Laparoscopy has several advantages over typical abdominal ovarian cystectomy surgery, including a shorter postoperative hospital stay, a faster recovery period, and less pain. When smaller instruments are used, more ovarian tissue is preserved and scarring is reduced.
When To Visit A Doctor?
Call your doctor if you are not improving or if you have:
- Fever and chills are symptoms of infection.
- Incisional redness, edema, profuse bleeding, or discharge.
- Pain that you cannot treat with the medication doctor has prescribed.
- Over one pad is soaked each hour of vaginal bleeding.
- Pain, burning, urgency or frequency of urination, or blood in the urine for an extended period.
- Leg swollenness, redness, or pain.
- New or worsening symptoms
What Happens in Laparoscopic Ovarian Cystectomy?

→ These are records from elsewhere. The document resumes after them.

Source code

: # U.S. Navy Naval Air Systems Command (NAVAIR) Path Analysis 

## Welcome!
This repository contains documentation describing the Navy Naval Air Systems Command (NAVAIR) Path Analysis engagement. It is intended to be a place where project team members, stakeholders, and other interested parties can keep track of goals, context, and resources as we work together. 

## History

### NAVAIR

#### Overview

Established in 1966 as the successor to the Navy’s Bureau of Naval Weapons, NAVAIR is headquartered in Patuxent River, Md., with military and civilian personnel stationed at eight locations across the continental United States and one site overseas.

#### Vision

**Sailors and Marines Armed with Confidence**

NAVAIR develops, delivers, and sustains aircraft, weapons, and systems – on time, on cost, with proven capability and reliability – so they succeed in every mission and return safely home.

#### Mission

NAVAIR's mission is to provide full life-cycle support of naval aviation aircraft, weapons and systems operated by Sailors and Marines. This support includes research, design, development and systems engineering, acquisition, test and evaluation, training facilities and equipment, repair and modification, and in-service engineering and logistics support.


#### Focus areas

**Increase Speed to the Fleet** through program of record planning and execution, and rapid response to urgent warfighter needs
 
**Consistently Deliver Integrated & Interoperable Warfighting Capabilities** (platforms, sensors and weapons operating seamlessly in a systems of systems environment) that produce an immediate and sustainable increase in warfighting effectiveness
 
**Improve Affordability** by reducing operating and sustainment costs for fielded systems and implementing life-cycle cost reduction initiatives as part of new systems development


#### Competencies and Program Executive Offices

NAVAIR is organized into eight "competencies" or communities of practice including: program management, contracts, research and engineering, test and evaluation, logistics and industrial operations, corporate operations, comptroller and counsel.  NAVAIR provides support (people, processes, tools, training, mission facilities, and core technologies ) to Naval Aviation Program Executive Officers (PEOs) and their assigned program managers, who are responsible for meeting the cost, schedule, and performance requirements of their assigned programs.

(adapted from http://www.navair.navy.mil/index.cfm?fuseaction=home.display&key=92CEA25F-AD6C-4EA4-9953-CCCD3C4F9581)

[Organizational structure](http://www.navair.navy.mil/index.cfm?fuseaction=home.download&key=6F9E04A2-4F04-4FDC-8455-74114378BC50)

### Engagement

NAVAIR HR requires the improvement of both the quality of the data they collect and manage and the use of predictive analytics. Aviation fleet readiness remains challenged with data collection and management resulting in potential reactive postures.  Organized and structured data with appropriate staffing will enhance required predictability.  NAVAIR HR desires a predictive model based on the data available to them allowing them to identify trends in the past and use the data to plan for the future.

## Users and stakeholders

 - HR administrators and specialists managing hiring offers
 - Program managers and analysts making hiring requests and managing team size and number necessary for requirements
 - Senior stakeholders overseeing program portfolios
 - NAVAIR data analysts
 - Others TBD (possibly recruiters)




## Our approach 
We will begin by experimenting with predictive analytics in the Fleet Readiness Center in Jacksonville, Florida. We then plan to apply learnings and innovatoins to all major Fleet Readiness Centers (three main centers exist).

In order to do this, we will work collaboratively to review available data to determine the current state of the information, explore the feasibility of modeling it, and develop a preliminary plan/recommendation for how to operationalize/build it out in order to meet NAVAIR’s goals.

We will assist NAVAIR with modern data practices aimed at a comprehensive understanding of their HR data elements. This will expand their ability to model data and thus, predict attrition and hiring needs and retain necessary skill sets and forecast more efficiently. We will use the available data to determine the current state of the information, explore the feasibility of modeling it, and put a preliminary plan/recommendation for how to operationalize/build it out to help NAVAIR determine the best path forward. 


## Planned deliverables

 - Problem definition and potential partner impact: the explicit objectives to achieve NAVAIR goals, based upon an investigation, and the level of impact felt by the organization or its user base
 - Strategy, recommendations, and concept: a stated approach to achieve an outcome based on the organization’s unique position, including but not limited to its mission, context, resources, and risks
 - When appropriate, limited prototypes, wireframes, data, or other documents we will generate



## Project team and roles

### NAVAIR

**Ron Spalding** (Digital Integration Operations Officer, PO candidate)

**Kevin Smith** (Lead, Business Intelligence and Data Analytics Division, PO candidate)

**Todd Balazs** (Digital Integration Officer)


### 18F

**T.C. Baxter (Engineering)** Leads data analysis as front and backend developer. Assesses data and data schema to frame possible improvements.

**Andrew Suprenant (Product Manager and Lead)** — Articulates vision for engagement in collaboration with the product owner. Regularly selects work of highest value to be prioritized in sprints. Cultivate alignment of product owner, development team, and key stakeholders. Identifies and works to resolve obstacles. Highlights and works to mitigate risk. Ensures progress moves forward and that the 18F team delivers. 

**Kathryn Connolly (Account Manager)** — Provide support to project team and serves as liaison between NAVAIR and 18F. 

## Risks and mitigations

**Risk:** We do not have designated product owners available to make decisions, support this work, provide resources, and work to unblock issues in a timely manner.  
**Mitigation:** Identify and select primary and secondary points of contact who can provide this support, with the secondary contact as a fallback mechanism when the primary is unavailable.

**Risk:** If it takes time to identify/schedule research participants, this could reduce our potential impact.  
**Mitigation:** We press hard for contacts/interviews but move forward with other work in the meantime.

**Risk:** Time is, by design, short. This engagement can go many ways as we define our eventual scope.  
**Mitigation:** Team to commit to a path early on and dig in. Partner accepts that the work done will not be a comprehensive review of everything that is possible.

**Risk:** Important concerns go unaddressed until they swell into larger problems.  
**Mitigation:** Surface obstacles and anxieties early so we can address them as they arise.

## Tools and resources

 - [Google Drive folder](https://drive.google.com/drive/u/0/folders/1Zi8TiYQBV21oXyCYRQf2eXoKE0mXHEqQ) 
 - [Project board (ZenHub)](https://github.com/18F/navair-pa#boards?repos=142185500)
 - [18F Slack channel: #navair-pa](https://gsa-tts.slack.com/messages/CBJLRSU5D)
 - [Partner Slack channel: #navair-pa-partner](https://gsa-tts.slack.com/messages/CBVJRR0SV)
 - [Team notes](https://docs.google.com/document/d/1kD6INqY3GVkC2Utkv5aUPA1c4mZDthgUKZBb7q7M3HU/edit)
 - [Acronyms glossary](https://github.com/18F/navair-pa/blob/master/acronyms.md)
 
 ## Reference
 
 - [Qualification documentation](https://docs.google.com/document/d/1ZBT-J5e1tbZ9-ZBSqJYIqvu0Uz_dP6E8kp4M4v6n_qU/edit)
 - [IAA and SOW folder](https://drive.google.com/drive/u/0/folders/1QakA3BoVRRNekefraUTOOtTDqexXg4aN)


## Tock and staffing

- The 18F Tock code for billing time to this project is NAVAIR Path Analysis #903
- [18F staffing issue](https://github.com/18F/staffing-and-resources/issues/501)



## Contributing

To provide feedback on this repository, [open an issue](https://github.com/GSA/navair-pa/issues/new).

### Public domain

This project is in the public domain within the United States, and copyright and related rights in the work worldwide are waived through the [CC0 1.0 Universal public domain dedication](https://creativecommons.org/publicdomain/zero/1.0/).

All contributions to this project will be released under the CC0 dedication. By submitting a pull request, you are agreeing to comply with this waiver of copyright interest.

General anesthesia is used for a laparoscopic ovarian cystectomy, which means you will be sleeping during the procedure. A few cuts will be made in your abdomen by your consultant surgeon. They will next place a laparoscope (a thin telescope with a light attached) into these cuts to inspect your ovaries. After that, your consultant will make a larger cut above your pubic line. The cyst will be removed through the wider orifice. Samples of the cyst may be sent for testing for malignancy.
During a pre-surgery screening, which will most likely take place on a day before the procedure, your consultant surgeon will describe the procedure to you. As with any surgery, there may be certain risks and side effects. These will be discussed with you. Because you'll be undergoing a general anesthetic, you'll probably be requested to limit your food and drink intake in the hours before your surgery. You may also be advised to wear special tights throughout the procedure to prevent blood clots.
A laparoscopic procedure takes 1-2 hours and the patient is discharged within hours of completion. The speed with which one recovers is determined by aspects such as the patient's daily activities, lifestyle, habits, and so on, although practically all women report feeling recovered after a month.
What Are The Risks or Complications?
Although Generallaparoscopy is also known as "keyhole surgery," it is still a surgical procedure, and something may go wrong. An infection that develops at the incision sites is a typical consequence. Another potential issue with a laparoscopic cystectomy is that the scope can cause injury to the bladder, bowel, or blood vessels. A wide-open procedure allows us to see your pelvis right away. We can determine whether or not you have an ovarian cyst and what type it is. Then we can decide on the best course of action. If we remove the cyst from your ovary, any removed tissue is examined under a microscope. If the cysts are located elsewhere in your pelvic cavity, we may typically treat them as needed.